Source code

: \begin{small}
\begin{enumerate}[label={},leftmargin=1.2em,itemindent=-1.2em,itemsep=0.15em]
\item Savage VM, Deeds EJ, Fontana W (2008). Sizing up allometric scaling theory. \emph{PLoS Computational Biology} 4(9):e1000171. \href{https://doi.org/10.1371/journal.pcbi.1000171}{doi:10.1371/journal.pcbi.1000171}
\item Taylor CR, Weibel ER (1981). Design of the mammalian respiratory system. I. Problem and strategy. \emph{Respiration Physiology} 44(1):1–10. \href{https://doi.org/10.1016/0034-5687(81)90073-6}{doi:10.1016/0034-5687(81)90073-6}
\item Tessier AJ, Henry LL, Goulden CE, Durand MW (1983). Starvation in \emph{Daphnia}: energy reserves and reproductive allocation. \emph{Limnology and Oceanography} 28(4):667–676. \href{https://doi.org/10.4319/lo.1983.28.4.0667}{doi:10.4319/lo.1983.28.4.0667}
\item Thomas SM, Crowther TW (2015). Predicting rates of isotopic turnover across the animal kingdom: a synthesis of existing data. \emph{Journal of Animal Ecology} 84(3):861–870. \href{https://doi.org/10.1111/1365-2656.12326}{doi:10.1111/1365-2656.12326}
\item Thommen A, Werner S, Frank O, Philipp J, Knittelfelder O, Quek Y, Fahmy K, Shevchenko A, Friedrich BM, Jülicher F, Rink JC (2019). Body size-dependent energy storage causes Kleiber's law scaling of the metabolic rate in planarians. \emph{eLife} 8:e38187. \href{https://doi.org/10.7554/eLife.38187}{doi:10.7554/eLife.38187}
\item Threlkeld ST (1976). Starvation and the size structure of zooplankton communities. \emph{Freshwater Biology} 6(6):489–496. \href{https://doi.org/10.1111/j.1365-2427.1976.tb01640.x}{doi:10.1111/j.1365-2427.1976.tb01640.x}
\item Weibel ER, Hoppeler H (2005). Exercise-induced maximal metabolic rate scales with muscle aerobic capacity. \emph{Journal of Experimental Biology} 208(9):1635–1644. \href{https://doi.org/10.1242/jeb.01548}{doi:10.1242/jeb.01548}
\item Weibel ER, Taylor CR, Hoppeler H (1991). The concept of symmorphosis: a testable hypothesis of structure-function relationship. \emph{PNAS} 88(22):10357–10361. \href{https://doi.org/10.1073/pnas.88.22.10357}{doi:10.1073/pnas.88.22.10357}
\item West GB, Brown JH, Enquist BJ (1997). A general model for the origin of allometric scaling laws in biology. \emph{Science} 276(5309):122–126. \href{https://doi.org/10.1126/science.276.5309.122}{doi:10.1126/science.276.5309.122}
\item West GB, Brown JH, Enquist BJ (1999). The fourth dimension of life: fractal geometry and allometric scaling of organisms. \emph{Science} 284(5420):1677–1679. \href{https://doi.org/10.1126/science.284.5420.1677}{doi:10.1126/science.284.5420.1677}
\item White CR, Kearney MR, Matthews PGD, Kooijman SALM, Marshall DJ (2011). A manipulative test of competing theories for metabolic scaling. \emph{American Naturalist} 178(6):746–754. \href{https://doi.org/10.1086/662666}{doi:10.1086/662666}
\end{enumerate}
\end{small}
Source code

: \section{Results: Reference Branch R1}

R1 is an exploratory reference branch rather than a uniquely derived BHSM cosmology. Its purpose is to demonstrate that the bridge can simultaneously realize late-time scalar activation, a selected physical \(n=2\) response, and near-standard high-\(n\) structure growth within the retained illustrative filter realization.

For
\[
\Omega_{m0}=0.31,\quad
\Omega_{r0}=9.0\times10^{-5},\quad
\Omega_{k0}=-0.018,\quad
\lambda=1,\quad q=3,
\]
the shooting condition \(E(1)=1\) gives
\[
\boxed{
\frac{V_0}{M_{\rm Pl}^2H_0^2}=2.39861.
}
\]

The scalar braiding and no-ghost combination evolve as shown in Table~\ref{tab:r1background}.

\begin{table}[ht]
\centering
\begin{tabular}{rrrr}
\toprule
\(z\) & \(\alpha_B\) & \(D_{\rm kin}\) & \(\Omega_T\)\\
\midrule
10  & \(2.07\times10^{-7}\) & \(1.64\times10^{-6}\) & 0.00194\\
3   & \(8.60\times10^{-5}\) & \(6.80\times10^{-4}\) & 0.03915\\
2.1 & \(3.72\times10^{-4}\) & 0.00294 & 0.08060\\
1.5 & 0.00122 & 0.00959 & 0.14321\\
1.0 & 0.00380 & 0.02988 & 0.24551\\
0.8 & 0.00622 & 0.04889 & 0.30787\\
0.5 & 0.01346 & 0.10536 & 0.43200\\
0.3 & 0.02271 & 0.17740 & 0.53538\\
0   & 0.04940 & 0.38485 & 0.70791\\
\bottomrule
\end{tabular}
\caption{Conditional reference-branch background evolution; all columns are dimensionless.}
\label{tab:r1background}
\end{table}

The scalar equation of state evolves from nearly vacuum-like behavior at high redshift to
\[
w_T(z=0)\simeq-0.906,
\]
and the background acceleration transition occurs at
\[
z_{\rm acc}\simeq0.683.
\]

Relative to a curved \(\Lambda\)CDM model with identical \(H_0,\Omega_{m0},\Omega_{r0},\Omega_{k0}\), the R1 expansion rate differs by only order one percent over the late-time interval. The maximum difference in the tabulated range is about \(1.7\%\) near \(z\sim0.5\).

⁂

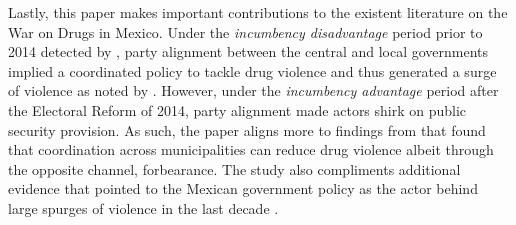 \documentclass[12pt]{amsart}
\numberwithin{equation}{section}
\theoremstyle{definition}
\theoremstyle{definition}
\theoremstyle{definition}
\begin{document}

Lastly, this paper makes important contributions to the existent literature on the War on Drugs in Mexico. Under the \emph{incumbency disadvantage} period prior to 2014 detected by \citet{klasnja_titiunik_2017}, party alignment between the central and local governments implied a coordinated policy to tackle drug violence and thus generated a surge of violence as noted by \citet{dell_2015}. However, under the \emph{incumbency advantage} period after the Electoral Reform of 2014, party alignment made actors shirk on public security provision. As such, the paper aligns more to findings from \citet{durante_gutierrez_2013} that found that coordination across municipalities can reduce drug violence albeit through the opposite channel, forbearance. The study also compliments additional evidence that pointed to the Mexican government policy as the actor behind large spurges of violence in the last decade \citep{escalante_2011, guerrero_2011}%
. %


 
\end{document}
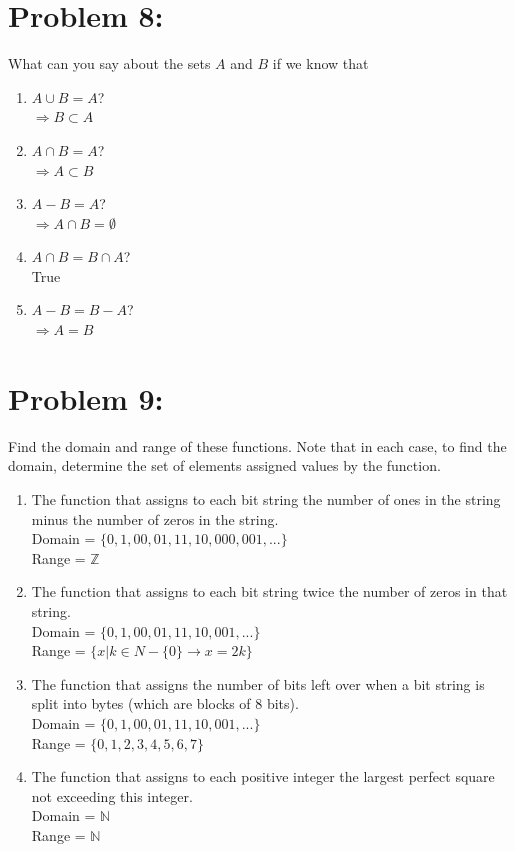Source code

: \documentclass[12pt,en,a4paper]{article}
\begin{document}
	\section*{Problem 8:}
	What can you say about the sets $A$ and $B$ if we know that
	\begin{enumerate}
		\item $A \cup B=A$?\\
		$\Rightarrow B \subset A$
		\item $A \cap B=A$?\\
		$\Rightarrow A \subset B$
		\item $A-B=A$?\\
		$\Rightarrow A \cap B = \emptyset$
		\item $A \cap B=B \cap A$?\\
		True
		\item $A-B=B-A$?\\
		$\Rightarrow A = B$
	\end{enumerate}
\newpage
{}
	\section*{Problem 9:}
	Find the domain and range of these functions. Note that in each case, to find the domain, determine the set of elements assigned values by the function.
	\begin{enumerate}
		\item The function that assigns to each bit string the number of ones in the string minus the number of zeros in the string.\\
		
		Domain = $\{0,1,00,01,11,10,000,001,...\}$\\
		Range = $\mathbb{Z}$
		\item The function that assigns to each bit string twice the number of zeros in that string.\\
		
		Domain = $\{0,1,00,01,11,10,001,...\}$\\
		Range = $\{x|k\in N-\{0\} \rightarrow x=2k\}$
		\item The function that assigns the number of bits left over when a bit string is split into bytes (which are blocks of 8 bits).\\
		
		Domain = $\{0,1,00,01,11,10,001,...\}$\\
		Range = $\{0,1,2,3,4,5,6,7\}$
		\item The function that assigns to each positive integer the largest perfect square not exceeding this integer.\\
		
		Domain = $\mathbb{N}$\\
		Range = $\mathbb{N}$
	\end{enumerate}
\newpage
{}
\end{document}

⁂

## What is needed
Take every line above where "equation" appears and copy it.

## Task output
The scalar equation of state evolves from nearly vacuum-like behavior at high redshift to
\numberwithin{equation}{section}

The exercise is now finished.